--- Records shown Enclosed Below ---
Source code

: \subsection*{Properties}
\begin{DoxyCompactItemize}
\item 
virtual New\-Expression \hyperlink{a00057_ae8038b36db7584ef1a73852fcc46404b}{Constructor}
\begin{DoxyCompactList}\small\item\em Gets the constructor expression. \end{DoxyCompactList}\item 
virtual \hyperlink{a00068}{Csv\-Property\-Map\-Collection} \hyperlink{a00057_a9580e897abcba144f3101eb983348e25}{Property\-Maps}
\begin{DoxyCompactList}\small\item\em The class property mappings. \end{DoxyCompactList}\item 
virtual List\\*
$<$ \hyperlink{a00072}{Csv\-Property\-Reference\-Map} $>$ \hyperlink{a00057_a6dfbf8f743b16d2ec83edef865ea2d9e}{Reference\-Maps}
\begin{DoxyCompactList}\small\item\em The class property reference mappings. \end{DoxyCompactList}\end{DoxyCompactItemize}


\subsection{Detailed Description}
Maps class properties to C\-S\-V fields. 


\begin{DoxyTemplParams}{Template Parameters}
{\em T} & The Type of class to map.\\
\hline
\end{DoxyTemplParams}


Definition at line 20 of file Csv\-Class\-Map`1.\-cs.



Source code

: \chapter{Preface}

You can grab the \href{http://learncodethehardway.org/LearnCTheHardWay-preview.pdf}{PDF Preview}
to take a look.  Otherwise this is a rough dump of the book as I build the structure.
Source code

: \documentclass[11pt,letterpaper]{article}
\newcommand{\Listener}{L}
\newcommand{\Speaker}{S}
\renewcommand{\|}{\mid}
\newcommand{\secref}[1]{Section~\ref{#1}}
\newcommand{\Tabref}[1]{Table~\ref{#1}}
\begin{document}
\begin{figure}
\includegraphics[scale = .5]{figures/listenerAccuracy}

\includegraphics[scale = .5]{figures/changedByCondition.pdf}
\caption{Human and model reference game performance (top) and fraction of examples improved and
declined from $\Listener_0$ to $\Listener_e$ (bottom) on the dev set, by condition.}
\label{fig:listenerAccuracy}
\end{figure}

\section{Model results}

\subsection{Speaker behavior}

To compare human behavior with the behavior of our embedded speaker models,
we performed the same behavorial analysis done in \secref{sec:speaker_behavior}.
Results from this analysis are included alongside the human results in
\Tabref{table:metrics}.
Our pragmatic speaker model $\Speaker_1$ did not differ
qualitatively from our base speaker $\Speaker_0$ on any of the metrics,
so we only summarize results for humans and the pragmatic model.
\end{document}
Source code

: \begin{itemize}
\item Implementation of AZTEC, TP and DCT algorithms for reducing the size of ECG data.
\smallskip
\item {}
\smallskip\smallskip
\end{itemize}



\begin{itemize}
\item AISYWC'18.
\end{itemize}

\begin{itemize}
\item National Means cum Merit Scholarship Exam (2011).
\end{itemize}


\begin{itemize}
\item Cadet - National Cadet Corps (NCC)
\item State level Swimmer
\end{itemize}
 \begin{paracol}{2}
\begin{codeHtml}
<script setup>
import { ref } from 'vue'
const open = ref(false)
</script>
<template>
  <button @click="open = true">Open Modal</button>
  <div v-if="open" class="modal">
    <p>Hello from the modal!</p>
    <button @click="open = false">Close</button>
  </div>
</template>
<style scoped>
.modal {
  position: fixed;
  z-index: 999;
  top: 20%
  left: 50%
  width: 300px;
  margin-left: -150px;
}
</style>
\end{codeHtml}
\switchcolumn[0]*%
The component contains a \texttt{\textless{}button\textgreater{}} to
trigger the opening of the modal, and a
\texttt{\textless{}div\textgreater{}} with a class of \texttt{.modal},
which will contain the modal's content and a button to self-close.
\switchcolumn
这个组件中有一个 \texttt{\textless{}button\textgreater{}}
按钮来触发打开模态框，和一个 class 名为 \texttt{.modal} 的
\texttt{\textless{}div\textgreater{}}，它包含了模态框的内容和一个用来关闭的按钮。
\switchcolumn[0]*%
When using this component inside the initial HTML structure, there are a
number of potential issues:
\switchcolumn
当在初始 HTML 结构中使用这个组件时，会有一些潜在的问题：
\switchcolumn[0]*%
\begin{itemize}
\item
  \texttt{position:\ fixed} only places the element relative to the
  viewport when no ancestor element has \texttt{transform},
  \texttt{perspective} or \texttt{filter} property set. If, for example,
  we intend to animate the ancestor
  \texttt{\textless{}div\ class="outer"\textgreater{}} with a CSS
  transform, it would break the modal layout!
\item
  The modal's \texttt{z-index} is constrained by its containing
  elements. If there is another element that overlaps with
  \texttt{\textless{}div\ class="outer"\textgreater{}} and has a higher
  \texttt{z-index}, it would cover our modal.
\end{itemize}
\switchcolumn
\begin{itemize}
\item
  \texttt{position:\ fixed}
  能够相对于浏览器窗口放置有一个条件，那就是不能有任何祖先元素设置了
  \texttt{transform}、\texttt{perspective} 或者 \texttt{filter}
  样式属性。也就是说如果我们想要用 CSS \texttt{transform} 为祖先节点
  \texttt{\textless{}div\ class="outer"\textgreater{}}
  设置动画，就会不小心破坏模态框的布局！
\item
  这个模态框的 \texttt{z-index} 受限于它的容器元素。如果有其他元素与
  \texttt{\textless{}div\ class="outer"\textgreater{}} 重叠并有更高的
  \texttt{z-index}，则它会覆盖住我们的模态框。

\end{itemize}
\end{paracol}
--- End of Enclosed Records shown ---
How to complete this task:
Please copy only the lines between the first line of the entries and the line with "Gets the constructor", keeping those two end lines as well, exactly as written.

Finished exercise:
Source code

: \subsection*{Properties}
\begin{DoxyCompactItemize}
\item 
virtual New\-Expression \hyperlink{a00057_ae8038b36db7584ef1a73852fcc46404b}{Constructor}
\begin{DoxyCompactList}\small\item\em Gets the constructor expression. \end{DoxyCompactList}\item 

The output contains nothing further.